Le migliori argomentazioni a sostegno di questa posizione si trovano nel
marxismo analitico e nell’anarchismo comunista. È questa ragione che permette di
fondare l’uguaglianza umana non su criteri biologici o morali, ma sulla capacità
universale di lavorare; una condizione ontologica da cui derivano obblighi
collettivi nei confronti di coloro che non possono esercitarla. Per questo la
sinistra si oppone tanto alle caste elette da Dio quanto alla mera riproduzione
del capitale nei lignaggi familiari. Da qui deriva, ad esempio, la massima
socialista: «Da ciascuno secondo le sue capacità, a ciascuno secondo i suoi
bisogni». E anche la massima anarchica della «massima libertà universale
possibile accompagnata dalla massima ricchezza universale possibile attraverso
l’aiuto reciproco». In base a questi principi, la distribuzione razionale dei
frutti del lavoro mira a ottimizzare i rendimenti socio-tecnologici —sanità,
istruzione, alloggio, ecc. Di conseguenza, risulta logicamente incompatibile
dichiararsi razionali e, contemporaneamente, essere antivaccinisti o credere in
complotti sui governi mondiali («i globalisti») guidati da George Soros.

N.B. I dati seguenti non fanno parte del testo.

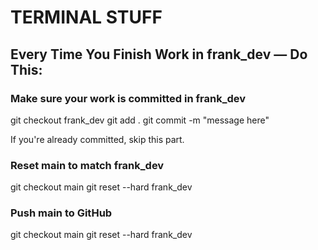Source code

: # TERMINAL STUFF

## Every Time You Finish Work in frank_dev — Do This:

### Make sure your work is committed in frank_dev

git checkout frank_dev
git add .
git commit -m "message here"

If you're already committed, skip this part.

### Reset main to match frank_dev

git checkout main
git reset --hard frank_dev

### Push main to GitHub

git checkout main
git reset --hard frank_dev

Allo stesso modo, concordo con Finkelstein sul fatto che, da un punto di vista
strettamente razionale, le teorie della cospirazione risultano superflue per la
critica politica a Israele. I social media, nonostante la saturazione
propagandistica delle parti in conflitto, hanno permesso di monitorare la
politica interna israeliana con una vicinanza senza precedenti, diffondendo
informazioni attendibili sui crimini di guerra e sulle violazioni dei diritti
umani legati all’occupazione della Cisgiordania e, soprattutto, al genocidio a
Gaza. Ho approfondito questo punto qui. Ricorrere alla teoria del complotto è,
quindi, controproducente: quel “pacchetto” argomentativo non solo contiene un
profondo antisemitismo, ma trascina con sé agende assolutamente estranee — e
spesso antagoniste — a qualsiasi progetto di sinistra.
Mi permetto di spiegare quest’ultimo punto con un esempio concreto. Tucker
Carlson ha sollevato due domande fondamentali per smontare la logica
argomentativa dei difensori della politica israeliana. La prima è perché gli
Stati Uniti debbano trattare Israele come un alleato speciale che, spesso,
riesce a imporre i propri interessi su quelli americani; il sostegno al
genocidio a Gaza o alla guerra contro l’Iran sarebbero esempi lampanti di
Washington che appoggia un’agenda estranea ai propri interessi. Il momento
decisivo di questa domanda si trova nell’intervista che Carlson ha realizzato al
politico repubblicano Ted Cruz quasi un anno fa, il quale si autodefinisce
«l’uomo» della lobby israeliana al Congresso americano.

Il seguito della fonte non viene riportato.